-- WHAT THIS TASK INVOLVES --
Whenever a line of the records below contains the word "filename", copy that line.

Stored data entries:
━━━━━━━━━━

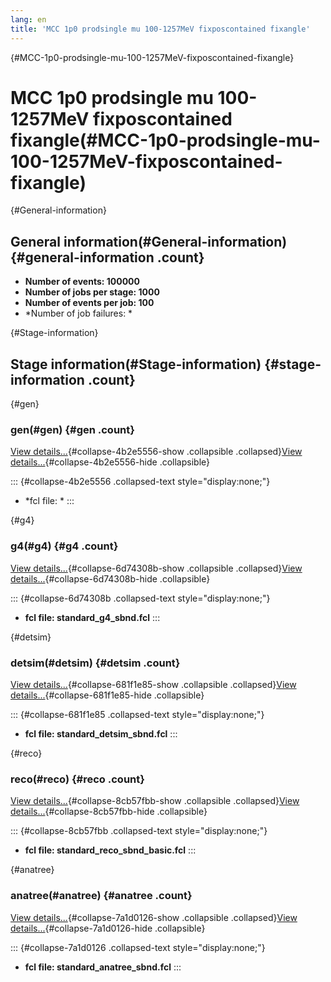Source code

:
 ```yaml
---
lang: en
title: 'MCC 1p0 prodsingle mu 100-1257MeV fixposcontained fixangle'
---
```


{#MCC-1p0-prodsingle-mu-100-1257MeV-fixposcontained-fixangle}

MCC 1p0 prodsingle mu 100-1257MeV fixposcontained fixangle(#MCC-1p0-prodsingle-mu-100-1257MeV-fixposcontained-fixangle)
========================================================================================================================================

{#General-information}

General information(#General-information) {#general-information .count}
----------------------------------------------------------

-   **Number of events: 100000**
-   **Number of jobs per stage: 1000**
-   **Number of events per job: 100**
-   \*Number of job failures: \*

{#Stage-information}

Stage information(#Stage-information) {#stage-information .count}
------------------------------------------------------

{#gen}

### gen(#gen) {#gen .count}

[View details\...](#){#collapse-4b2e5556-show .collapsible
.collapsed}[View details\...](#){#collapse-4b2e5556-hide .collapsible}

::: {#collapse-4b2e5556 .collapsed-text style="display:none;"}
-   \*fcl file: \*
:::

{#g4}

### g4(#g4) {#g4 .count}

[View details\...](#){#collapse-6d74308b-show .collapsible
.collapsed}[View details\...](#){#collapse-6d74308b-hide .collapsible}

::: {#collapse-6d74308b .collapsed-text style="display:none;"}
-   **fcl file: standard\_g4\_sbnd.fcl**
:::

{#detsim}

### detsim(#detsim) {#detsim .count}

[View details\...](#){#collapse-681f1e85-show .collapsible
.collapsed}[View details\...](#){#collapse-681f1e85-hide .collapsible}

::: {#collapse-681f1e85 .collapsed-text style="display:none;"}
-   **fcl file: standard\_detsim\_sbnd.fcl**
:::

{#reco}

### reco(#reco) {#reco .count}

[View details\...](#){#collapse-8cb57fbb-show .collapsible
.collapsed}[View details\...](#){#collapse-8cb57fbb-hide .collapsible}

::: {#collapse-8cb57fbb .collapsed-text style="display:none;"}
-   **fcl file: standard\_reco\_sbnd\_basic.fcl**
:::

{#anatree}

### anatree(#anatree) {#anatree .count}

[View details\...](#){#collapse-7a1d0126-show .collapsible
.collapsed}[View details\...](#){#collapse-7a1d0126-hide .collapsible}

::: {#collapse-7a1d0126 .collapsed-text style="display:none;"}
-   **fcl file: standard\_anatree\_sbnd.fcl**
:::
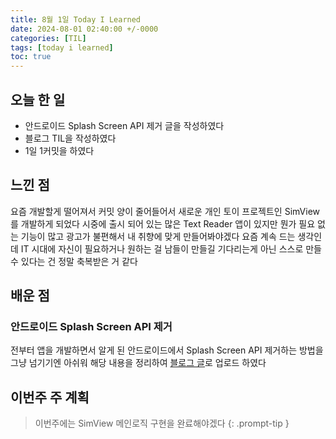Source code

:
 ```yaml
---
title: 8월 1일 Today I Learned
date: 2024-08-01 02:40:00 +/-0000
categories: [TIL]
tags: [today i learned]
toc: true
---
```


## 오늘 한 일

* 안드로이드 Splash Screen API 제거 글을 작성하였다
* 블로그 TIL을 작성하였다
* 1일 1커밋을 하였다

## 느낀 점

요즘 개발할게 떨어져서 커밋 양이 줄어들어서 새로운 개인 토이 프로젝트인 SimView를 개발하게 되었다 시중에 출시 되어 있는 많은 Text Reader 앱이 있지만 뭔가 필요 없는 기능이 많고 광고가 불편해서 내 취향에 맞게 만들어봐야겠다 요즘 계속 드는 생각인데 IT 시대에 자신이 필요하거나 원하는 걸 남들이 만들길 기다리는게 아닌 스스로 만들 수 있다는 건 정말 축복받은 거 같다

## 배운 점

### 안드로이드 Splash Screen API 제거

전부터 앱을 개발하면서 알게 된 안드로이드에서 Splash Screen API 제거하는 방법을 그냥 넘기기엔 아쉬워 해당 내용을 정리하여 [블로그 글](https://jangwoojun.github.io/posts/%EC%95%88%EB%93%9C%EB%A1%9C%EC%9D%B4%EB%93%9C%20Splash%20Screen%20API%20%EC%A0%9C%EA%B1%B0/)로 업로드 하였다

## 이번주 주 계획

> 이번주에는 SimView 메인로직 구현을 완료해야겠다
{: .prompt-tip }

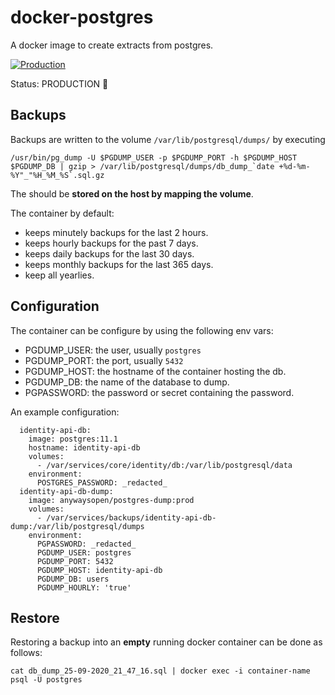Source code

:# docker-postgres

A docker image to create extracts from postgres.

[![Production](https://github.com/anyways-open/docker-postgres/workflows/Production/badge.svg)](https://github.com/anyways-open/docker-postgres/actions?query=workflow%3AProduction)

Status: PRODUCTION :rocket:

## Backups

Backups are written to the volume `/var/lib/postgresql/dumps/` by executing 

  ```/usr/bin/pg_dump -U $PGDUMP_USER -p $PGDUMP_PORT -h $PGDUMP_HOST $PGDUMP_DB | gzip > /var/lib/postgresql/dumps/db_dump_`date +%d-%m-%Y"_"%H_%M_%S`.sql.gz```

The should be **stored on the host by mapping the volume**.

The container by default:
- keeps minutely backups for the last 2 hours.
- keeps hourly backups for the past 7 days.
- keeps daily backups for the last 30 days.
- keeps monthly backups for the last 365 days.
- keep all yearlies.

## Configuration

The container can be configure by using the following env vars:
- PGDUMP_USER: the user, usually `postgres`
- PGDUMP_PORT: the port, usually `5432`
- PGDUMP_HOST: the hostname of the container hosting the db.
- PGDUMP_DB: the name of the database to dump.
- PGPASSWORD: the password or secret containing the password.

An example configuration:

```
  identity-api-db:
    image: postgres:11.1
    hostname: identity-api-db
    volumes:
      - /var/services/core/identity/db:/var/lib/postgresql/data
    environment:
      POSTGRES_PASSWORD: _redacted_
  identity-api-db-dump:
    image: anywaysopen/postgres-dump:prod
    volumes:
      - /var/services/backups/identity-api-db-dump:/var/lib/postgresql/dumps
    environment:
      PGPASSWORD: _redacted_
      PGDUMP_USER: postgres
      PGDUMP_PORT: 5432
      PGDUMP_HOST: identity-api-db
      PGDUMP_DB: users
      PGDUMP_HOURLY: 'true'
```

## Restore

Restoring a backup into an **empty** running docker container can be done as follows:

   `cat db_dump_25-09-2020_21_47_16.sql | docker exec -i container-name psql -U postgres`
   
   
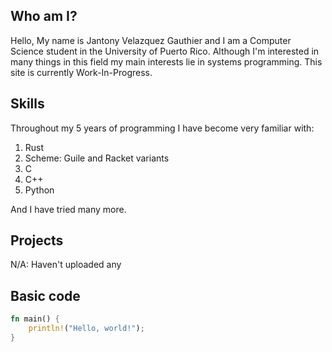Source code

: ## Who am I?
Hello, My name is Jantony Velazquez Gauthier and I am a Computer Science student in the University of Puerto Rico.
Although I'm interested in many things in this field my main interests lie in systems programming.
This site is currently Work-In-Progress.

## Skills
Throughout my 5 years of programming I have become very familiar with:

1. Rust
2. Scheme: Guile and Racket variants
3. C
4. C++
5. Python

And I have tried many more.

## Projects
N/A: Haven't uploaded any

## Basic code
```rust
fn main() {
    println!("Hello, world!");
}
```
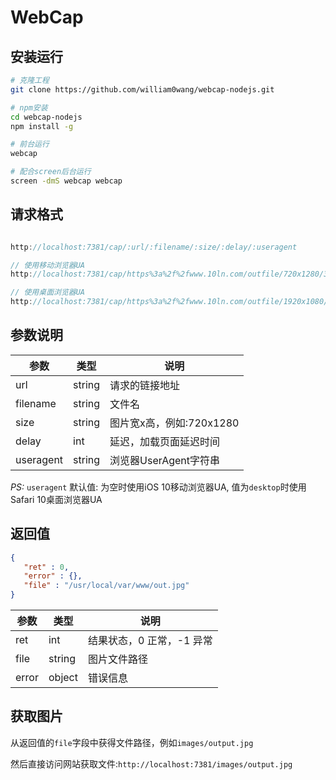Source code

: # WebCap

## 安装运行

```bash
# 克隆工程
git clone https://github.com/william0wang/webcap-nodejs.git

# npm安装
cd webcap-nodejs
npm install -g

# 前台运行
webcap

# 配合screen后台运行
screen -dmS webcap webcap
```

## 请求格式

```js

http://localhost:7381/cap/:url/:filename/:size/:delay/:useragent

// 使用移动浏览器UA
http://localhost:7381/cap/https%3a%2f%2fwww.10ln.com/outfile/720x1280/3

// 使用桌面浏览器UA
http://localhost:7381/cap/https%3a%2f%2fwww.10ln.com/outfile/1920x1080/3/desktop

```

## 参数说明

参数 | 类型 | 说明
---------|----------|---------
 url       | string | 请求的链接地址
 filename  | string | 文件名
 size      | string | 图片宽x高，例如:720x1280
 delay     | int    | 延迟，加载页面延迟时间
 useragent | string | 浏览器UserAgent字符串

 *PS:* `useragent` 默认值: 为空时使用iOS 10移动浏览器UA, 值为`desktop`时使用Safari 10桌面浏览器UA

## 返回值

```json
{
   "ret" : 0,
   "error" : {},
   "file" : "/usr/local/var/www/out.jpg"
}
```

参数 | 类型 | 说明
---------|----------|---------
 ret       | int    | 结果状态，0 正常，-1 异常
 file      | string | 图片文件路径
 error     | object | 错误信息

## 获取图片

从返回值的`file`字段中获得文件路径，例如`images/output.jpg`

然后直接访问网站获取文件:`http://localhost:7381/images/output.jpg`
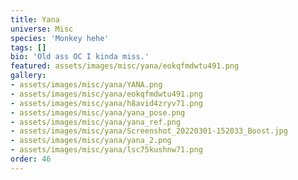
 ```yaml
---
title: Yana
universe: Misc
species: 'Monkey hehe'
tags: []
bio: 'Old ass OC I kinda miss.'
featured: assets/images/misc/yana/eokqfmdwtu491.png
gallery:
- assets/images/misc/yana/YANA.png
- assets/images/misc/yana/eokqfmdwtu491.png
- assets/images/misc/yana/h8avid4zryv71.png
- assets/images/misc/yana/yana_pose.png
- assets/images/misc/yana/yana_ref.png
- assets/images/misc/yana/Screenshot_20220301-152033_Boost.jpg
- assets/images/misc/yana/yana_2.png
- assets/images/misc/yana/lsc75kushnw71.png
order: 46
---
```

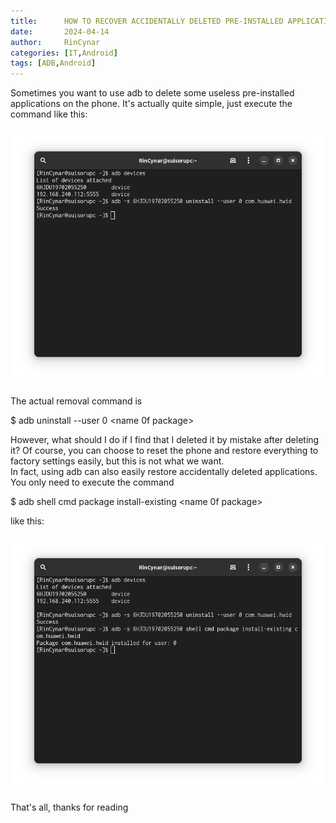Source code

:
 ```yaml
---
title:      HOW TO RECOVER ACCIDENTALLY DELETED PRE-INSTALLED APPLICATIONS(ADB)
date:       2024-04-14
author:     RinCynar
categories: [IT,Android]
tags: [ADB,Android]
---
```


Sometimes you want to use adb to delete some useless pre-installed applications on the phone. It's actually quite simple, just execute the command like this:<br>
<br>
<img src="/assets/img/image/image@20240414h2rssdba00.png" alt="Examp1e" /> <br>
<br>
The actual removal command is 

  $ adb uninstall --user 0 <name 0f package>

However, what should I do if I find that I deleted it by mistake after deleting it? Of course, you can choose to reset the phone and restore everything to factory settings easily, but this is not what we want.<br>
In fact, using adb can also easily restore accidentally deleted applications. You only need to execute the command

  $ adb shell cmd package install-existing <name 0f package>

like this: <br>
<br>
<img src="/assets/img/image/image@20240414h2rssdba01.png" alt="Example" /> <br>
<br>
That's all, thanks for reading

━━━━━━━━━━

-- YOUR RESPONSE --
http://localhost:7381/cap/:url/:filename/:size/:delay/:useragent
 filename  | string | 文件名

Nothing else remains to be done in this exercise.